Please go line by line through the material and copy each one containing the word "inmensidad".

- **INFORMATION PROVIDED**:
══════════════════════════════

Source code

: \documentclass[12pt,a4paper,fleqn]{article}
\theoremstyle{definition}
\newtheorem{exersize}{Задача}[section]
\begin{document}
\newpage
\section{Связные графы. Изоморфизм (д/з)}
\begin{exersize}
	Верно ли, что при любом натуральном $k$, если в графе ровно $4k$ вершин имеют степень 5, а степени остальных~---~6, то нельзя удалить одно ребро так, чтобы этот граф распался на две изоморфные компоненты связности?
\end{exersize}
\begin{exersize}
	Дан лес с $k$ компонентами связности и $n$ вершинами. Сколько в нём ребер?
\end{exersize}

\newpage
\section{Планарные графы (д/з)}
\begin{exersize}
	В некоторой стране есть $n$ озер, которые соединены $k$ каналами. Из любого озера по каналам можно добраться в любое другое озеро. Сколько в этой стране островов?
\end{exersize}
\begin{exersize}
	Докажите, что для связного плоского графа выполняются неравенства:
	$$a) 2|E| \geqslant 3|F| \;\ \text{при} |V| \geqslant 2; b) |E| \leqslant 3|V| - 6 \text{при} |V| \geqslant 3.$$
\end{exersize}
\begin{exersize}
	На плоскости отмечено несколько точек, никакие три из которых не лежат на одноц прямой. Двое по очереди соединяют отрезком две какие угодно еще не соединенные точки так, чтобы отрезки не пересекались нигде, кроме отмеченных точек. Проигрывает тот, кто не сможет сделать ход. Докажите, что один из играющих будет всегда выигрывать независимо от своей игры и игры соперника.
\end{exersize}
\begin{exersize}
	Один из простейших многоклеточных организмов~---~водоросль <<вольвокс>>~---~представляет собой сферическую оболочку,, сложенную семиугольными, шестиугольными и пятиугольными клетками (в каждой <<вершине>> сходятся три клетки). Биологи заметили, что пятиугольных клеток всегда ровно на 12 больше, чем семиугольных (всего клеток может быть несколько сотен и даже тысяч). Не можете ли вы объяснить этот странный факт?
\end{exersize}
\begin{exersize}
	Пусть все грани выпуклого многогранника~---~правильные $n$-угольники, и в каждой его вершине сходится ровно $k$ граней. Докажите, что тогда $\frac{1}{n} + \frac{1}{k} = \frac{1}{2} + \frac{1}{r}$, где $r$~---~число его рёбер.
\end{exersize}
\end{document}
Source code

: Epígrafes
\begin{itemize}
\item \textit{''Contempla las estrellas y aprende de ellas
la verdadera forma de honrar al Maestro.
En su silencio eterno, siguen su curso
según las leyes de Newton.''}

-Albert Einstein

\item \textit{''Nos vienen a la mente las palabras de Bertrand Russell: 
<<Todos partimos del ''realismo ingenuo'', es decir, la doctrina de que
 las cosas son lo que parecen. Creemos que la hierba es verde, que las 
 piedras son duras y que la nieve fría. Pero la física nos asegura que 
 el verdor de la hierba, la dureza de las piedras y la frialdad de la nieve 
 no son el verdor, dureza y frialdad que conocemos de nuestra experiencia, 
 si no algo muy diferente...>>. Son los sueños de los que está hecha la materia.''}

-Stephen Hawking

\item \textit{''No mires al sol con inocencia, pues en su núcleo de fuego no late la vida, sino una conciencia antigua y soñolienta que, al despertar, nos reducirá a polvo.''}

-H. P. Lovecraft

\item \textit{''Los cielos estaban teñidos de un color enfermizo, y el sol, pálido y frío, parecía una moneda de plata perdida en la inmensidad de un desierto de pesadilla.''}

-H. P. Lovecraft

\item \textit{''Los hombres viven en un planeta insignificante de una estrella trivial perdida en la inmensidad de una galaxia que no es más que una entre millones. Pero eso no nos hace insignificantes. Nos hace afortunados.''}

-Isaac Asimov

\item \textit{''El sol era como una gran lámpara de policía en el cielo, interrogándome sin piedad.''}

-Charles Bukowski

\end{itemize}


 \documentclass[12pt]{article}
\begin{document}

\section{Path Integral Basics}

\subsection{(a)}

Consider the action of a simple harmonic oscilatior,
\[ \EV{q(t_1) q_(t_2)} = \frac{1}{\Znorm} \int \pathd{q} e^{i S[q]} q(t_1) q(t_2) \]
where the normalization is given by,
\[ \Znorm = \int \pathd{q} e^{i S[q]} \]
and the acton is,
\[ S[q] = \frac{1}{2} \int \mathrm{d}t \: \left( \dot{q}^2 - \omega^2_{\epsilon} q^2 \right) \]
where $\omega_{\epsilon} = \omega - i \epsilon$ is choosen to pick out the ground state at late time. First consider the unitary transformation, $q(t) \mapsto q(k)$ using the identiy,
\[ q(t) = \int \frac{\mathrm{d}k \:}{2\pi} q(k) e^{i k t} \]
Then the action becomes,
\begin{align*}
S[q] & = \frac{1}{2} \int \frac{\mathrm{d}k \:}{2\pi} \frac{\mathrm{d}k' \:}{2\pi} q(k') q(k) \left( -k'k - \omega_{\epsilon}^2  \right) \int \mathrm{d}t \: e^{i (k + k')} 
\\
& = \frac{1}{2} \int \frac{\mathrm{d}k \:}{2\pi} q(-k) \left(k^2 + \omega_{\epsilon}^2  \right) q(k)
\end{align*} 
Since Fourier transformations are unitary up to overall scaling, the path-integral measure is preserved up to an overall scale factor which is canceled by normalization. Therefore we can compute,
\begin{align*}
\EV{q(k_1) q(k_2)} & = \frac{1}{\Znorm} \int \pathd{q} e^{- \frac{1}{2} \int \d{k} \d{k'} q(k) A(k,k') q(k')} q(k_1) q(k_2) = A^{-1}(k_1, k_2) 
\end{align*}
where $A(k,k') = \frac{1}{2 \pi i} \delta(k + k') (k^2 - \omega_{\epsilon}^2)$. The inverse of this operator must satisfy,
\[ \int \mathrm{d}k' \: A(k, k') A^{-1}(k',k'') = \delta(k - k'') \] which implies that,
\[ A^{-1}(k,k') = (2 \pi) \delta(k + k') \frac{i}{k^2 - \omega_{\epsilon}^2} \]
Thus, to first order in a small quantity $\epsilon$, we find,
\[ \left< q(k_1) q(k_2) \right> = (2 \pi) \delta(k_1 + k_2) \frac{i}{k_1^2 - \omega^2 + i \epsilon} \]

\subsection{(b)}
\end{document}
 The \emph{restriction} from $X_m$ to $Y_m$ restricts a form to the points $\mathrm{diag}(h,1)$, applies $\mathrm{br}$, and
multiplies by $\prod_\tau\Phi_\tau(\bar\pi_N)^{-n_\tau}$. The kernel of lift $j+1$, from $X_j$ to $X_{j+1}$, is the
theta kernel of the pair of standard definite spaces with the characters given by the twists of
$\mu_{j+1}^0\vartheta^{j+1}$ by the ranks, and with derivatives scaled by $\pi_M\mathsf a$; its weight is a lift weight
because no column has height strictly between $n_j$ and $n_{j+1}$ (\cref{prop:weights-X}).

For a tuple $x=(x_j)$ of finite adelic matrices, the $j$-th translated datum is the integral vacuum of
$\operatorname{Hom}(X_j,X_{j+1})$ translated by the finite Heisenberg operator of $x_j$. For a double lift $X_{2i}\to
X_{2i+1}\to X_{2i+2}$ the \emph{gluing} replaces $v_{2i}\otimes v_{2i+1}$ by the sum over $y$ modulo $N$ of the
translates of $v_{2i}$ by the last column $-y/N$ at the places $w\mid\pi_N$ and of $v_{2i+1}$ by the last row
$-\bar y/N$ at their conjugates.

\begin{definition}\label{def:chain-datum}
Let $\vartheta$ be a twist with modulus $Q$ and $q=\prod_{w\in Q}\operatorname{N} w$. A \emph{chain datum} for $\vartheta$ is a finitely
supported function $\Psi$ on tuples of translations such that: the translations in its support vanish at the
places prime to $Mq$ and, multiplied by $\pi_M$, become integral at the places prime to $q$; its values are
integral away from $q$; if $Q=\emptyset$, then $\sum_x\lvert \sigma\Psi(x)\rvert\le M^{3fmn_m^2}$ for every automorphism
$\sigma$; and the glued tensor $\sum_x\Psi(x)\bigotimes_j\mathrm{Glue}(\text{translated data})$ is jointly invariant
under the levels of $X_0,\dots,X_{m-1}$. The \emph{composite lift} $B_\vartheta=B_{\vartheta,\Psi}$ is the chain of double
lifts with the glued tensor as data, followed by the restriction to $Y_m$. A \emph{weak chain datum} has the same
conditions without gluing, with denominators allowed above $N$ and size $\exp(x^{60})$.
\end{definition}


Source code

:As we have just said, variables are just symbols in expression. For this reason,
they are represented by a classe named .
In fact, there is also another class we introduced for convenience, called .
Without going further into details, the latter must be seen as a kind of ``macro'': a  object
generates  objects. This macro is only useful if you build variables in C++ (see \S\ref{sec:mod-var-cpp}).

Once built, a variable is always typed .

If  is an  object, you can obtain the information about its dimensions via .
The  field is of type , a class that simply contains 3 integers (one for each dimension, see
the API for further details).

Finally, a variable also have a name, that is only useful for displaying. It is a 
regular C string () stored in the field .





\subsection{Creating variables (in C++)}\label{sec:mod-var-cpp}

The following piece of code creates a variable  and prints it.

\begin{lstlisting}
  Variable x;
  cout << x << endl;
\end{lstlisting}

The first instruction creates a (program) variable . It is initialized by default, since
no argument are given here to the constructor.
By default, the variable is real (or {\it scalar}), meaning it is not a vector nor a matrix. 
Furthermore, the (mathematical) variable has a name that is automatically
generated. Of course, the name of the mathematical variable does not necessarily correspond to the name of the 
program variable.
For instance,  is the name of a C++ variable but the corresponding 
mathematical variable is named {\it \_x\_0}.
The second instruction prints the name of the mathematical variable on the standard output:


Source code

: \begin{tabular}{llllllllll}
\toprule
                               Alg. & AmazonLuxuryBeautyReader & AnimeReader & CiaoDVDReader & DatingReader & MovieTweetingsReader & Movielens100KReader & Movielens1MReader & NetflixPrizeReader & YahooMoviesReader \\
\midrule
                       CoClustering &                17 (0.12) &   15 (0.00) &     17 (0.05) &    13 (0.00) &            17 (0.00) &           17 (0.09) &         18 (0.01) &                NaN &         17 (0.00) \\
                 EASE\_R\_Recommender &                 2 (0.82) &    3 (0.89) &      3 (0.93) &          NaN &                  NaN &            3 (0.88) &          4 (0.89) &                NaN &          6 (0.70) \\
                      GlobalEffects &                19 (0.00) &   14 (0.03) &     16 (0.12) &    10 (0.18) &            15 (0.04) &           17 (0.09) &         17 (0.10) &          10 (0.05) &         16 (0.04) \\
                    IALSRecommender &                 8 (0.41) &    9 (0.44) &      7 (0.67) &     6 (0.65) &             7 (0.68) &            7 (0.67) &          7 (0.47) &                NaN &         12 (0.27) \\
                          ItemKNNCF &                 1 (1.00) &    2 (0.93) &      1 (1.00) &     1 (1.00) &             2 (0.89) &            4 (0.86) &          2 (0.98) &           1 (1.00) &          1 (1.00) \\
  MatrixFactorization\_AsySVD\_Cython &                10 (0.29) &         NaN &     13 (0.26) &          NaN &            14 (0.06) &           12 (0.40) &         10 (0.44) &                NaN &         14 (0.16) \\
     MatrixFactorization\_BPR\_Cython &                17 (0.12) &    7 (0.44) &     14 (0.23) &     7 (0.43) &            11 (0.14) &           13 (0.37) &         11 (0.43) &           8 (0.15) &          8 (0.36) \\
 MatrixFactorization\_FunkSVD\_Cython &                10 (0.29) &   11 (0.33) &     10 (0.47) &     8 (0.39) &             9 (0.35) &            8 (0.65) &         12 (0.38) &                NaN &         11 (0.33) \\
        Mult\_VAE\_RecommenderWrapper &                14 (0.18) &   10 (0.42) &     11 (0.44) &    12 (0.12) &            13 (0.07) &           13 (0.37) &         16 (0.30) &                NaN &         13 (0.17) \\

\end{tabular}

══════════════════════════════

- **COMPLETED EXERCISE**:
\item \textit{''Los cielos estaban teñidos de un color enfermizo, y el sol, pálido y frío, parecía una moneda de plata perdida en la inmensidad de un desierto de pesadilla.''}
\item \textit{''Los hombres viven en un planeta insignificante de una estrella trivial perdida en la inmensidad de una galaxia que no es más que una entre millones. Pero eso no nos hace insignificantes. Nos hace afortunados.''}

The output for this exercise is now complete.